What the task requires: Look below for the line containing "regime_probs = self.regime_classifier(x)"; from there through the line containing "adapted_features = torch.sum(expert_outputs", both lines included, please set down each line exactly and nothing else.

Stored records:

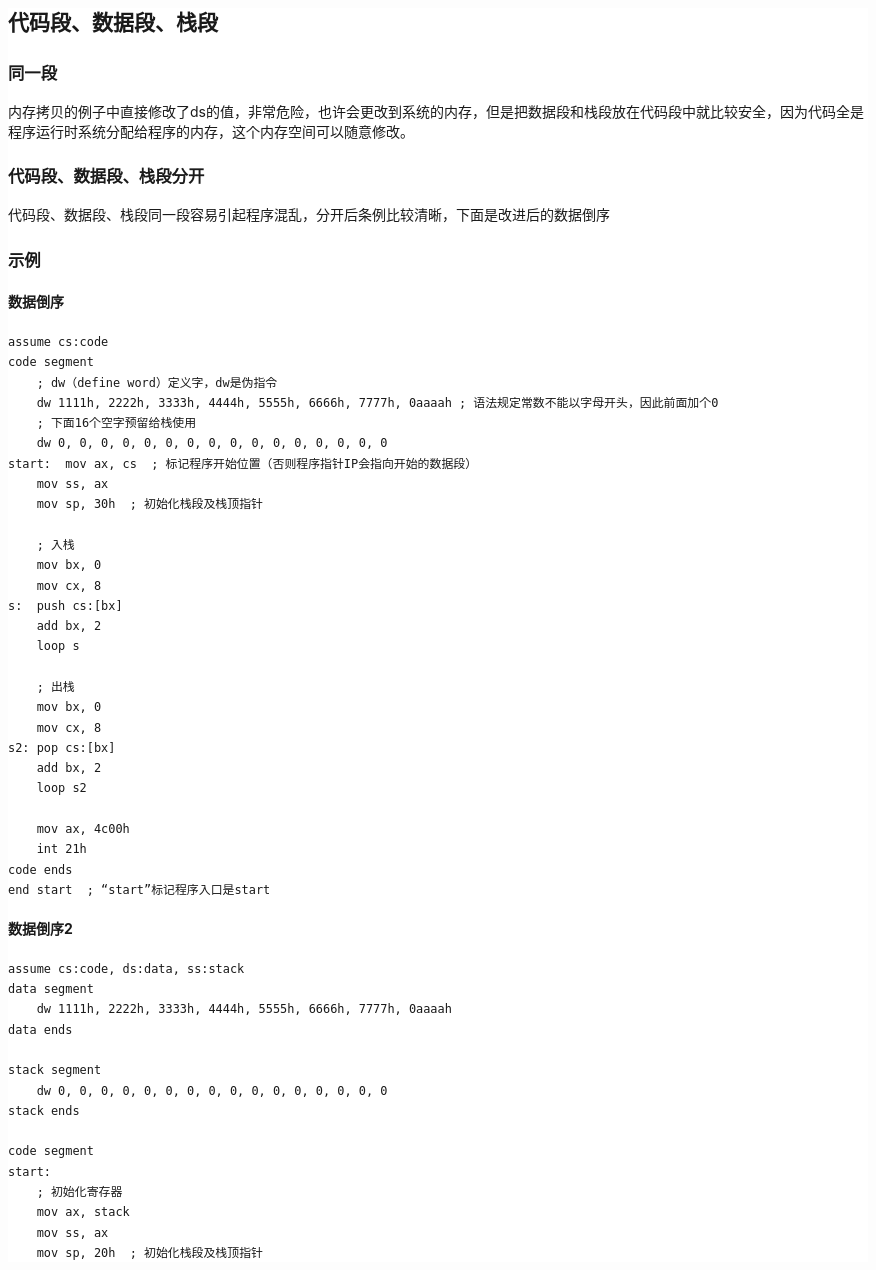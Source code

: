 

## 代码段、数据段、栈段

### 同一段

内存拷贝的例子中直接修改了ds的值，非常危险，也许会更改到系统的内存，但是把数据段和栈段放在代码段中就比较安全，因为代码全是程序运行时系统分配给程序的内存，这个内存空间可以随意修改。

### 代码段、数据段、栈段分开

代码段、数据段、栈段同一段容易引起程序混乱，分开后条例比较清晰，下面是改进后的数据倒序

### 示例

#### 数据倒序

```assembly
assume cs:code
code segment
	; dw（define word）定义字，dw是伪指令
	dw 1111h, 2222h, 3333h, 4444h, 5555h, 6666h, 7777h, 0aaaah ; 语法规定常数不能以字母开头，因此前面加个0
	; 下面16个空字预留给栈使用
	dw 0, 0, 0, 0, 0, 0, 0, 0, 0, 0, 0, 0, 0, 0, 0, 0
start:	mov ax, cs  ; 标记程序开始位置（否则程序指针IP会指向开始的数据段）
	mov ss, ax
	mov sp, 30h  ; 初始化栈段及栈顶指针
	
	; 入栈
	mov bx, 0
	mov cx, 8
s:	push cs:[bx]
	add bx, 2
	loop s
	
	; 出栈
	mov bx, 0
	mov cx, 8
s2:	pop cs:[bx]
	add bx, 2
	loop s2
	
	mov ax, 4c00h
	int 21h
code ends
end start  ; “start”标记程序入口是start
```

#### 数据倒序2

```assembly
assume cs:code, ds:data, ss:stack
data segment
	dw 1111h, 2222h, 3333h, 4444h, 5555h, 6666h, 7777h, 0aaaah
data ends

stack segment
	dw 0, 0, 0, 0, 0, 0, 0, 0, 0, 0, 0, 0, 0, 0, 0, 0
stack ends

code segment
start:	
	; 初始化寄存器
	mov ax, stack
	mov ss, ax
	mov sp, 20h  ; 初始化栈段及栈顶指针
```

---

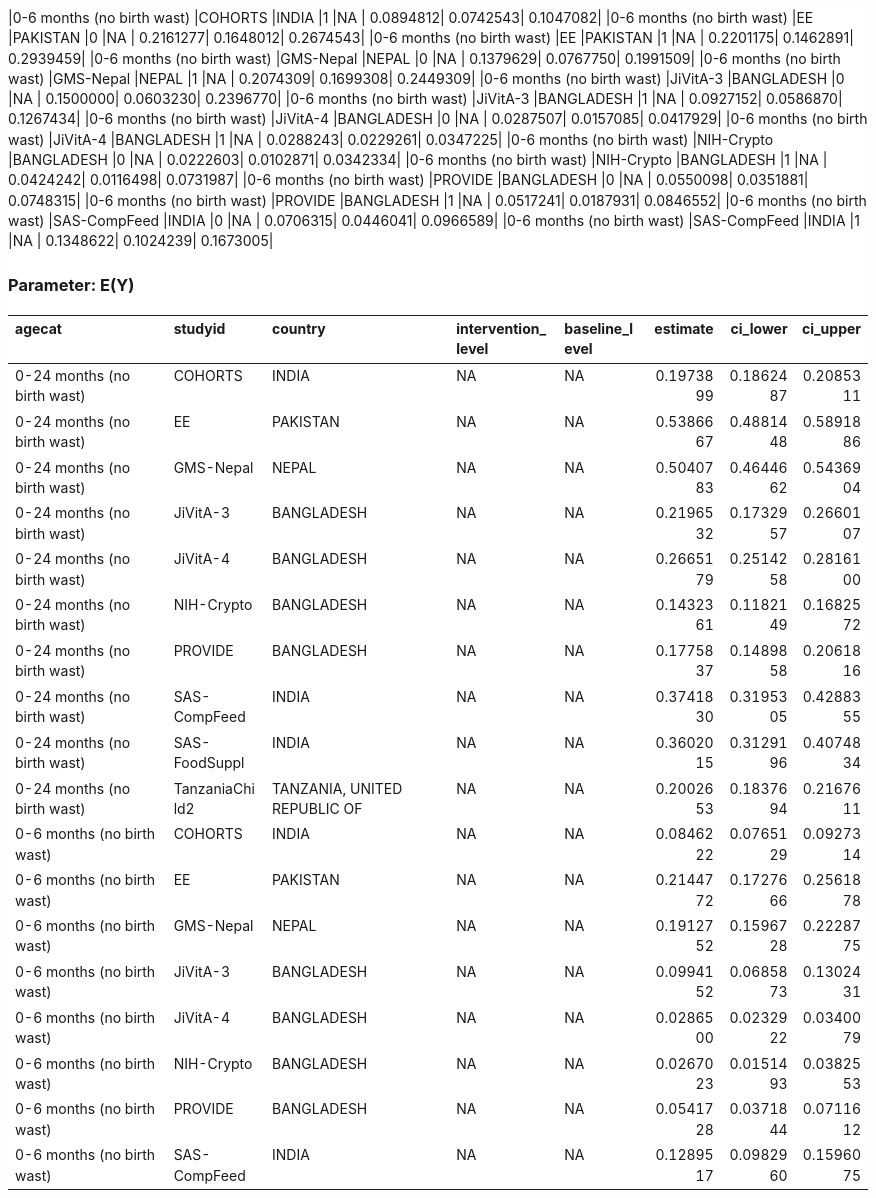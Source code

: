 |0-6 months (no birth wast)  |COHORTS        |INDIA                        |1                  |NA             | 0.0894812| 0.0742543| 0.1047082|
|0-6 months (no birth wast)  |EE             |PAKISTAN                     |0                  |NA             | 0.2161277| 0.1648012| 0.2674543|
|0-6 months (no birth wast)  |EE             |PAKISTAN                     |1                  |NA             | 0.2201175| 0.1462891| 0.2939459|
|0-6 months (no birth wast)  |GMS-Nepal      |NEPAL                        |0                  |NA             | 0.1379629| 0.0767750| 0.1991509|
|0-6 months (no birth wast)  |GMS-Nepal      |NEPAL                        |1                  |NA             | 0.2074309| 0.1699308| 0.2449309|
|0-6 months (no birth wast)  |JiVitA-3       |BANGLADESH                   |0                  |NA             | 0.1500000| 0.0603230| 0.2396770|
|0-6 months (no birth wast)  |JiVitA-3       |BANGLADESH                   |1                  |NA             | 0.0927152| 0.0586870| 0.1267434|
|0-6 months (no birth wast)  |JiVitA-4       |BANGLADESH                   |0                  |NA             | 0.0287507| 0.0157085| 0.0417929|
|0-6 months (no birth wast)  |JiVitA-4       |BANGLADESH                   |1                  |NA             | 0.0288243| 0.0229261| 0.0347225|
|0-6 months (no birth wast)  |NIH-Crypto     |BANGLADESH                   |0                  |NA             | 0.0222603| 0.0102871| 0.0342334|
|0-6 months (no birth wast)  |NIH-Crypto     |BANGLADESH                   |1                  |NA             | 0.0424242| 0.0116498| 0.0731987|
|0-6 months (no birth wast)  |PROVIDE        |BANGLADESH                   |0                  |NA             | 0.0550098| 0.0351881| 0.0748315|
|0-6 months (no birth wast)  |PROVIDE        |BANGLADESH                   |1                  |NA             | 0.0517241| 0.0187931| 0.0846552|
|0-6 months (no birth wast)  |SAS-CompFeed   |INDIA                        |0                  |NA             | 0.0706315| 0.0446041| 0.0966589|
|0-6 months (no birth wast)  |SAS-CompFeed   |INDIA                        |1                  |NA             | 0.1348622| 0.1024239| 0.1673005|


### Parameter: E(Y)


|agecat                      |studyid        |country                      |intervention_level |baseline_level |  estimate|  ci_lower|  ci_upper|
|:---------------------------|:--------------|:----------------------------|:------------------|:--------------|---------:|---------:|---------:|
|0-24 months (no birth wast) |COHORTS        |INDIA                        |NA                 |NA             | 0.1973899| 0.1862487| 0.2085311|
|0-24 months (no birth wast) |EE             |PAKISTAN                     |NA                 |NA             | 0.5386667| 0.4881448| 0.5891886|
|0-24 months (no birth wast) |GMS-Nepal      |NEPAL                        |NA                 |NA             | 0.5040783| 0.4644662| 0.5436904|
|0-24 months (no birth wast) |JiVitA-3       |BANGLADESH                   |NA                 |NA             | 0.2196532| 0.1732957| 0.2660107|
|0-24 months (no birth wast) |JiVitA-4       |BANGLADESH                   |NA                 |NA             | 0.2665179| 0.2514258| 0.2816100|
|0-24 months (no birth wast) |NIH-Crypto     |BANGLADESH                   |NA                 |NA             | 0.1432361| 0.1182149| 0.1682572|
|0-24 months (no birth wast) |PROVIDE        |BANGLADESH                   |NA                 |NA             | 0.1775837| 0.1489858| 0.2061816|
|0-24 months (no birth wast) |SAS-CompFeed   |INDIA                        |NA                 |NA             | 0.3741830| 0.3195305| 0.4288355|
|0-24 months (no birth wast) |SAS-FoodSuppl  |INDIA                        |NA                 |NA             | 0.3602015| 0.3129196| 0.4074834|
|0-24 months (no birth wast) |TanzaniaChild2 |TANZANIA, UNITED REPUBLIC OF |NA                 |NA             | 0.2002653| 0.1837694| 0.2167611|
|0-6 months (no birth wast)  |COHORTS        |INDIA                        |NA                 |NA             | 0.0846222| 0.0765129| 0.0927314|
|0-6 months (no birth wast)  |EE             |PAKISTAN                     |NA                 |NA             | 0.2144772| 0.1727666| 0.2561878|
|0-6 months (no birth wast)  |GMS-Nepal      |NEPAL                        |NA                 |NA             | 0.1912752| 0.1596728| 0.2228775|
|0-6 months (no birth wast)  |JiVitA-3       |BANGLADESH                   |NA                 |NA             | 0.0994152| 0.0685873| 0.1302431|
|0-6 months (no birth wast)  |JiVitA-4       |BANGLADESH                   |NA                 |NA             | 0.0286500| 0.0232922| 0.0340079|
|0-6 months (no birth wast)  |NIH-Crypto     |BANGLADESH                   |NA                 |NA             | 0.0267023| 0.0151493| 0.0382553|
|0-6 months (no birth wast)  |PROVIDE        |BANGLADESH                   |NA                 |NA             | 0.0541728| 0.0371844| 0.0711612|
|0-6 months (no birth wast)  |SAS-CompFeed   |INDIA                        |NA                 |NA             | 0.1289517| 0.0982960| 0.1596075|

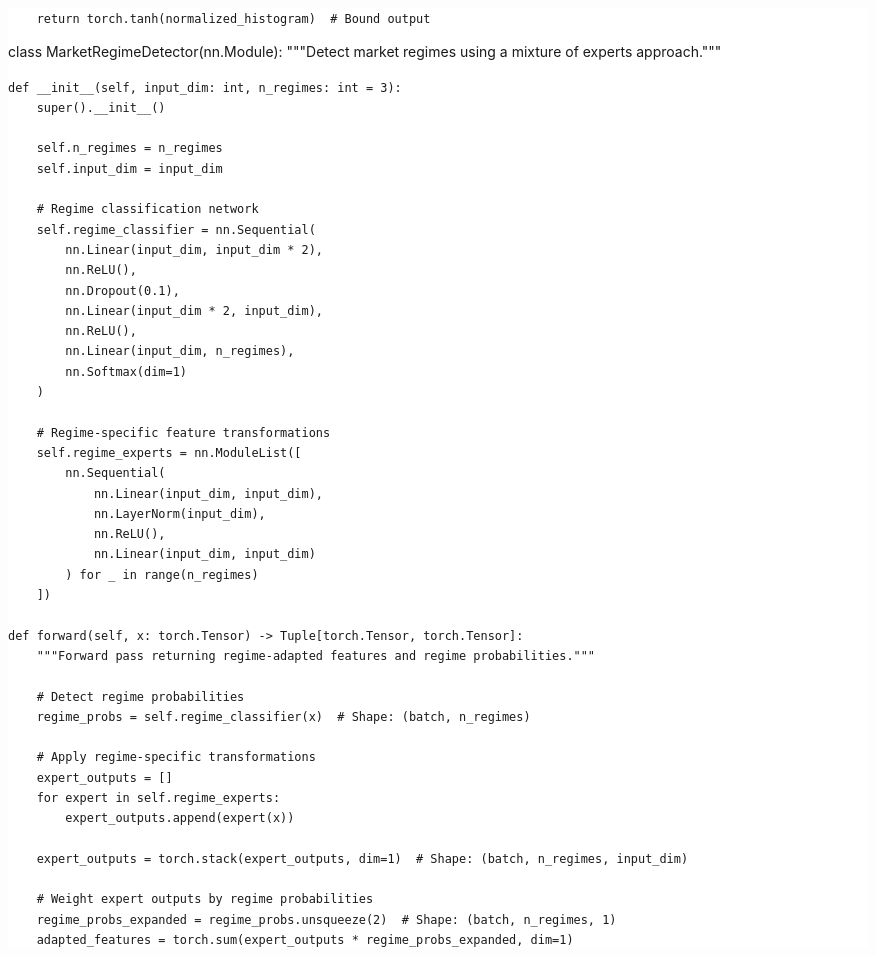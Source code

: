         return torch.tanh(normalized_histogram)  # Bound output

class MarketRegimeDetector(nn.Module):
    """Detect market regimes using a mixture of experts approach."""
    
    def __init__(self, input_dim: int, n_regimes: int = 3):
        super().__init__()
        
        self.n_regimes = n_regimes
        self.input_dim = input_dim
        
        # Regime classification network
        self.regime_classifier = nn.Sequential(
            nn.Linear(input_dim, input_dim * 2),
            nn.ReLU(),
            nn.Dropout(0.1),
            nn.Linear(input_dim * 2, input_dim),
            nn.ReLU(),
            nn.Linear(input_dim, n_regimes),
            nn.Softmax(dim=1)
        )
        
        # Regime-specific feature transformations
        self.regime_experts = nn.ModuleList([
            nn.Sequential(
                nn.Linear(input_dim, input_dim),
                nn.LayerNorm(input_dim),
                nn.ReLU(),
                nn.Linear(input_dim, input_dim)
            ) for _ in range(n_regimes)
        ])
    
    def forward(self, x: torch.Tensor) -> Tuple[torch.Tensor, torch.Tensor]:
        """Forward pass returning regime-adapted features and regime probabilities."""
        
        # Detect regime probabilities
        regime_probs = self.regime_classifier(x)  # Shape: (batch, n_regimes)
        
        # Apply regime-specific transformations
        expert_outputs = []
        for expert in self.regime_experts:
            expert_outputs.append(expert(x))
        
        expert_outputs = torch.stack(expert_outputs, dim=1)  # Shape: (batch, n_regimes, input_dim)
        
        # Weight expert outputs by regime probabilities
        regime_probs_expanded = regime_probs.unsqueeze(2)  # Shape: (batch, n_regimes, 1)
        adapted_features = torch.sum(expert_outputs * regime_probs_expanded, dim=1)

--

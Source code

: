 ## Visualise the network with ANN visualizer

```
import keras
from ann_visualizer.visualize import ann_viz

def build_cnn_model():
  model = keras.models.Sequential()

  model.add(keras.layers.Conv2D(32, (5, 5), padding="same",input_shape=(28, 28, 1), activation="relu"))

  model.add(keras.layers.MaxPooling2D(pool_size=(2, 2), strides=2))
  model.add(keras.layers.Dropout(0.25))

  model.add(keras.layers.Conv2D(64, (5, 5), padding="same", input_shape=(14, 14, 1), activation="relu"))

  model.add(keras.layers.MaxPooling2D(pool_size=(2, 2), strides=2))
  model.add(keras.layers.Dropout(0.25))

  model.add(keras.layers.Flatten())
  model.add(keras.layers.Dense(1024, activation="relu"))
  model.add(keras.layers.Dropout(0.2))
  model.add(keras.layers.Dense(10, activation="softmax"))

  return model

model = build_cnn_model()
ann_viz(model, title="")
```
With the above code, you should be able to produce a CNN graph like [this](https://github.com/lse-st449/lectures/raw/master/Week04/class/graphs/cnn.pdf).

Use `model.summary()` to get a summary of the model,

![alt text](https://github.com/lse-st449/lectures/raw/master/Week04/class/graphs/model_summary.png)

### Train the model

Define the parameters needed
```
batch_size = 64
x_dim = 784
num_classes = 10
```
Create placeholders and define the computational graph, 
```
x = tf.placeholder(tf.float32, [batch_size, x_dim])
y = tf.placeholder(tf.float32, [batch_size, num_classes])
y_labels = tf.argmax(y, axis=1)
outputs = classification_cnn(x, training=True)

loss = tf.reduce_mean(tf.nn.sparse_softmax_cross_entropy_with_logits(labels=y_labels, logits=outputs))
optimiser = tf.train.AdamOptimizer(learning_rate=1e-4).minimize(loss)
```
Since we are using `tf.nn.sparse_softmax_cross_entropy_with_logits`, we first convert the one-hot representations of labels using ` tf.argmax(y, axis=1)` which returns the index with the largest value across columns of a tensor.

Written solution:
        regime_probs = self.regime_classifier(x)  # Shape: (batch, n_regimes)
        
        # Apply regime-specific transformations
        expert_outputs = []
        for expert in self.regime_experts:
            expert_outputs.append(expert(x))
        
        expert_outputs = torch.stack(expert_outputs, dim=1)  # Shape: (batch, n_regimes, input_dim)
        
        # Weight expert outputs by regime probabilities
        regime_probs_expanded = regime_probs.unsqueeze(2)  # Shape: (batch, n_regimes, 1)
        adapted_features = torch.sum(expert_outputs * regime_probs_expanded, dim=1)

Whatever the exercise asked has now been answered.